* _PROBLEM STATEMENT_: Return the records below exactly; pictures stay out.

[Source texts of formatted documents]
--------

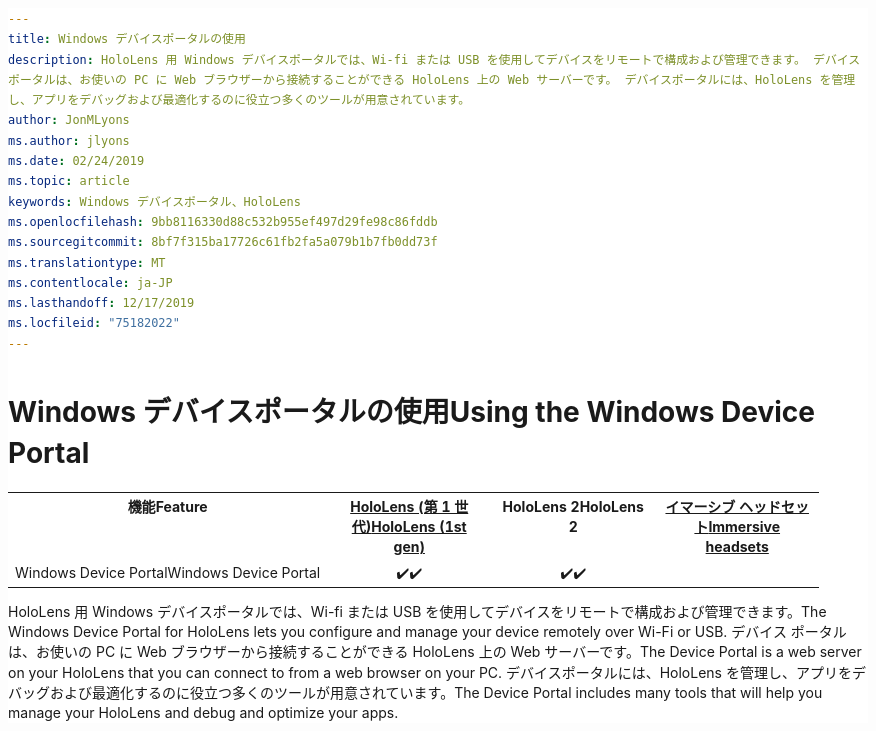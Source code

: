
 ```yaml
---
title: Windows デバイスポータルの使用
description: HoloLens 用 Windows デバイスポータルでは、Wi-fi または USB を使用してデバイスをリモートで構成および管理できます。 デバイス ポータルは、お使いの PC に Web ブラウザーから接続することができる HoloLens 上の Web サーバーです。 デバイスポータルには、HoloLens を管理し、アプリをデバッグおよび最適化するのに役立つ多くのツールが用意されています。
author: JonMLyons
ms.author: jlyons
ms.date: 02/24/2019
ms.topic: article
keywords: Windows デバイスポータル、HoloLens
ms.openlocfilehash: 9bb8116330d88c532b955ef497d29fe98c86fddb
ms.sourcegitcommit: 8bf7f315ba17726c61fb2fa5a079b1b7fb0dd73f
ms.translationtype: MT
ms.contentlocale: ja-JP
ms.lasthandoff: 12/17/2019
ms.locfileid: "75182022"
---
```

# <a name="using-the-windows-device-portal"></a><span data-ttu-id="6c35f-106">Windows デバイスポータルの使用</span><span class="sxs-lookup"><span data-stu-id="6c35f-106">Using the Windows Device Portal</span></span>

<table>
<tr>
<th><span data-ttu-id="6c35f-107">機能</span><span class="sxs-lookup"><span data-stu-id="6c35f-107">Feature</span></span></th><th style="width:150px"> <span data-ttu-id="6c35f-108"><a href="hololens-hardware-details.md">HoloLens (第 1 世代)</a></span><span class="sxs-lookup"><span data-stu-id="6c35f-108"><a href="hololens-hardware-details.md">HoloLens (1st gen)</a></span></span></th><th style="width:150px"><span data-ttu-id="6c35f-109">HoloLens 2</span><span class="sxs-lookup"><span data-stu-id="6c35f-109">HoloLens 2</span></span></th><th style="width:150px"><span data-ttu-id="6c35f-110"><a href="immersive-headset-hardware-details.md">イマーシブ ヘッドセット</a></span><span class="sxs-lookup"><span data-stu-id="6c35f-110"><a href="immersive-headset-hardware-details.md">Immersive headsets</a></span></span></th>
</tr><tr>
<td> <span data-ttu-id="6c35f-111">Windows Device Portal</span><span class="sxs-lookup"><span data-stu-id="6c35f-111">Windows Device Portal</span></span></td><td style="text-align: center;"> <span data-ttu-id="6c35f-112">✔️</span><span class="sxs-lookup"><span data-stu-id="6c35f-112">✔️</span></span></td><td style="text-align: center;"> <span data-ttu-id="6c35f-113">✔️</span><span class="sxs-lookup"><span data-stu-id="6c35f-113">✔️</span></span></td><td style="text-align: center;"></td>
</tr>
</table>

<span data-ttu-id="6c35f-114">HoloLens 用 Windows デバイスポータルでは、Wi-fi または USB を使用してデバイスをリモートで構成および管理できます。</span><span class="sxs-lookup"><span data-stu-id="6c35f-114">The Windows Device Portal for HoloLens lets you configure and manage your device remotely over Wi-Fi or USB.</span></span> <span data-ttu-id="6c35f-115">デバイス ポータルは、お使いの PC に Web ブラウザーから接続することができる HoloLens 上の Web サーバーです。</span><span class="sxs-lookup"><span data-stu-id="6c35f-115">The Device Portal is a web server on your HoloLens that you can connect to from a web browser on your PC.</span></span> <span data-ttu-id="6c35f-116">デバイスポータルには、HoloLens を管理し、アプリをデバッグおよび最適化するのに役立つ多くのツールが用意されています。</span><span class="sxs-lookup"><span data-stu-id="6c35f-116">The Device Portal includes many tools that will help you manage your HoloLens and debug and optimize your apps.</span></span>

--------

* _ANSWER AREA_:
Source code

:
 ```yaml
---
title: Windows デバイスポータルの使用
description: HoloLens 用 Windows デバイスポータルでは、Wi-fi または USB を使用してデバイスをリモートで構成および管理できます。 デバイス ポータルは、お使いの PC に Web ブラウザーから接続することができる HoloLens 上の Web サーバーです。 デバイスポータルには、HoloLens を管理し、アプリをデバッグおよび最適化するのに役立つ多くのツールが用意されています。
author: JonMLyons
ms.author: jlyons
ms.date: 02/24/2019
ms.topic: article
keywords: Windows デバイスポータル、HoloLens
ms.openlocfilehash: 9bb8116330d88c532b955ef497d29fe98c86fddb
ms.sourcegitcommit: 8bf7f315ba17726c61fb2fa5a079b1b7fb0dd73f
ms.translationtype: MT
ms.contentlocale: ja-JP
ms.lasthandoff: 12/17/2019
ms.locfileid: "75182022"
---
```

# <a name="using-the-windows-device-portal"></a><span data-ttu-id="6c35f-106">Windows デバイスポータルの使用</span><span class="sxs-lookup"><span data-stu-id="6c35f-106">Using the Windows Device Portal</span></span>

<table>
<tr>
<th><span data-ttu-id="6c35f-107">機能</span><span class="sxs-lookup"><span data-stu-id="6c35f-107">Feature</span></span></th><th style="width:150px"> <span data-ttu-id="6c35f-108"><a href="hololens-hardware-details.md">HoloLens (第 1 世代)</a></span><span class="sxs-lookup"><span data-stu-id="6c35f-108"><a href="hololens-hardware-details.md">HoloLens (1st gen)</a></span></span></th><th style="width:150px"><span data-ttu-id="6c35f-109">HoloLens 2</span><span class="sxs-lookup"><span data-stu-id="6c35f-109">HoloLens 2</span></span></th><th style="width:150px"><span data-ttu-id="6c35f-110"><a href="immersive-headset-hardware-details.md">イマーシブ ヘッドセット</a></span><span class="sxs-lookup"><span data-stu-id="6c35f-110"><a href="immersive-headset-hardware-details.md">Immersive headsets</a></span></span></th>
</tr><tr>
<td> <span data-ttu-id="6c35f-111">Windows Device Portal</span><span class="sxs-lookup"><span data-stu-id="6c35f-111">Windows Device Portal</span></span></td><td style="text-align: center;"> <span data-ttu-id="6c35f-112">✔️</span><span class="sxs-lookup"><span data-stu-id="6c35f-112">✔️</span></span></td><td style="text-align: center;"> <span data-ttu-id="6c35f-113">✔️</span><span class="sxs-lookup"><span data-stu-id="6c35f-113">✔️</span></span></td><td style="text-align: center;"></td>
</tr>
</table>

<span data-ttu-id="6c35f-114">HoloLens 用 Windows デバイスポータルでは、Wi-fi または USB を使用してデバイスをリモートで構成および管理できます。</span><span class="sxs-lookup"><span data-stu-id="6c35f-114">The Windows Device Portal for HoloLens lets you configure and manage your device remotely over Wi-Fi or USB.</span></span> <span data-ttu-id="6c35f-115">デバイス ポータルは、お使いの PC に Web ブラウザーから接続することができる HoloLens 上の Web サーバーです。</span><span class="sxs-lookup"><span data-stu-id="6c35f-115">The Device Portal is a web server on your HoloLens that you can connect to from a web browser on your PC.</span></span> <span data-ttu-id="6c35f-116">デバイスポータルには、HoloLens を管理し、アプリをデバッグおよび最適化するのに役立つ多くのツールが用意されています。</span><span class="sxs-lookup"><span data-stu-id="6c35f-116">The Device Portal includes many tools that will help you manage your HoloLens and debug and optimize your apps.</span></span>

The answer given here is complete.